Isolamento de molécula (s) de ligação PFL em células de cancro gástrico humano MKN28

para abordar o mecanismo molecular pelo qual PFL induz a morte celular de células MKN28, molécula (s) da superfície celular ao qual PFL ligadas foram investigados. Biotinilado PFL foi incubada durante 2 h com células MKN28 e as células foram lisadas com tampão RIPA contendo 0,1% de SDS. A molécula (s) da superfície celular ao qual biotina-PFL ligadas foram co-precipitada com esferas revestidas com avidina. As proteínas aprisionadas em esferas foram subsequentemente eluída com tampão de amostra de SDS-PAGE e analisados ​​em SDS-PAGE (Fig. 6A). Embora várias bandas não específicas foram detectadas, observou-se uma banda de 150 kDa que especificamente detectado na fracção PFL tratada. Esta banda foi ainda submetido a digestão em gel de tripsina seguido por análise por espectrometria de massa MALDI-TOF. Os peptídeos obtidos dados de impressões digitais de massa (Fig. 6B) foram pesquisados ​​para banco de dados e a proteína foi identificada como integrina α2, com pontuação com base na probabilidade de 57 (p 0,05).
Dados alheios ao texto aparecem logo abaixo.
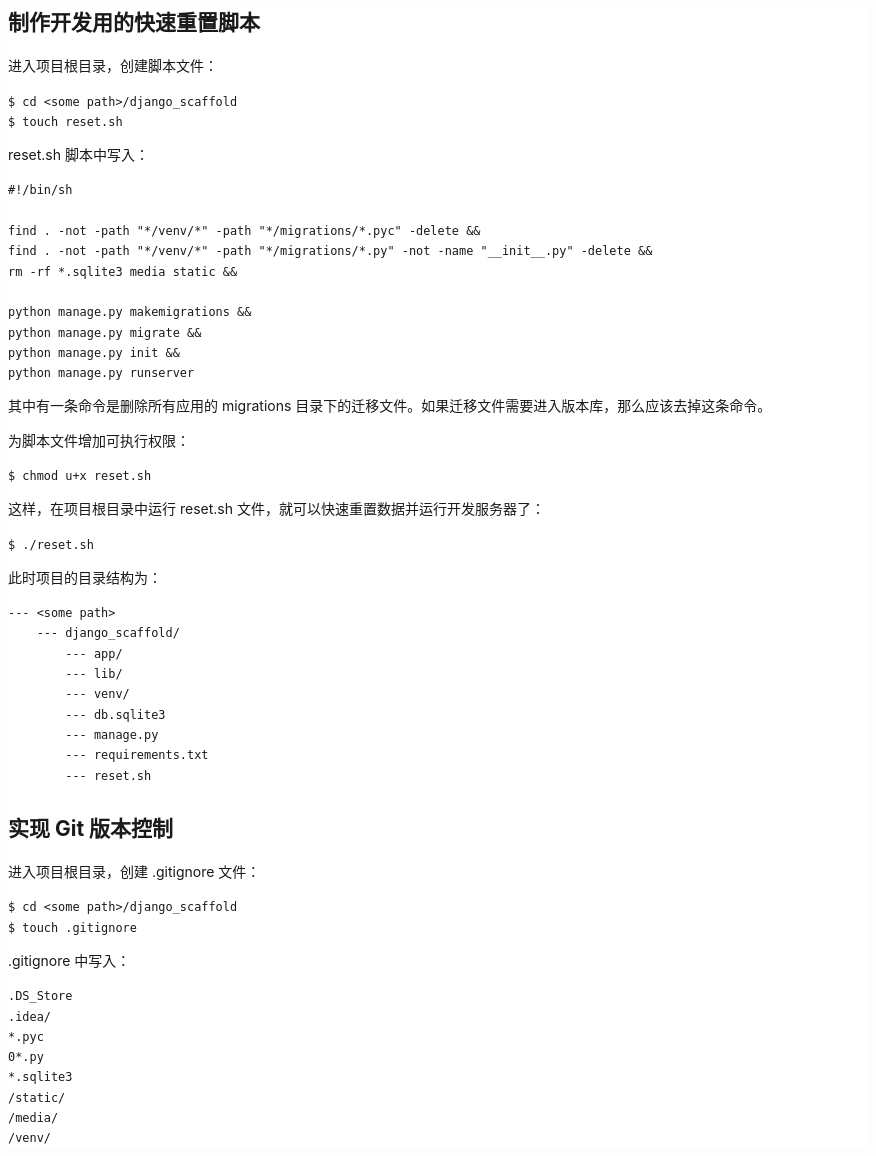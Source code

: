 ## 制作开发用的快速重置脚本

进入项目根目录，创建脚本文件：

    $ cd <some path>/django_scaffold
    $ touch reset.sh

reset.sh 脚本中写入：

    #!/bin/sh

    find . -not -path "*/venv/*" -path "*/migrations/*.pyc" -delete &&
    find . -not -path "*/venv/*" -path "*/migrations/*.py" -not -name "__init__.py" -delete &&
    rm -rf *.sqlite3 media static &&

    python manage.py makemigrations &&
    python manage.py migrate &&
    python manage.py init &&
    python manage.py runserver

其中有一条命令是删除所有应用的 migrations 目录下的迁移文件。如果迁移文件需要进入版本库，那么应该去掉这条命令。

为脚本文件增加可执行权限：

    $ chmod u+x reset.sh

这样，在项目根目录中运行 reset.sh 文件，就可以快速重置数据并运行开发服务器了：

    $ ./reset.sh

此时项目的目录结构为：

    --- <some path>
        --- django_scaffold/
            --- app/
            --- lib/
            --- venv/
            --- db.sqlite3
            --- manage.py
            --- requirements.txt
            --- reset.sh

## 实现 Git 版本控制

进入项目根目录，创建 .gitignore 文件：

    $ cd <some path>/django_scaffold
    $ touch .gitignore

.gitignore 中写入：

    .DS_Store
    .idea/
    *.pyc
    0*.py
    *.sqlite3
    /static/
    /media/
    /venv/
MKN28 células foram tratadas com biotina PFL (200 ug) e incubado durante 2 h à temperatura ambiente. Após a lise da célula com tampão RIPA contendo 0,1% de SDS, as proteínas que se ligam ao biotina-PFL foram precipitados com contas de avidina. proteínas capturada em esférulas foram eluídas com tampão de amostra de SDS-PAGE por incubação durante 15 min a 90 ° C e submetidas a SDS-PAGE (A). A banda de proteína de 150 kDa a partir da fracção eluida especificamente PFL foi analisada por MALDI-TOF MS após a digestão em gel com tripsina. Os dados de impressão dedo massa peptídeo (B) foi pesquisado pelo software Mascot.

localização celular da adicionado exogenamente PFL e integrina α2

Os comportamentos de si PFL e integrina α2 após tratamento com PFL foram examinadas utilizando um microscópio de fluorescência confocal. Nesta experiência, marcado com fluorescência PFL (Alexa488-PFL) foi usada para rastrear PFL localização. Como mostrado na Fig.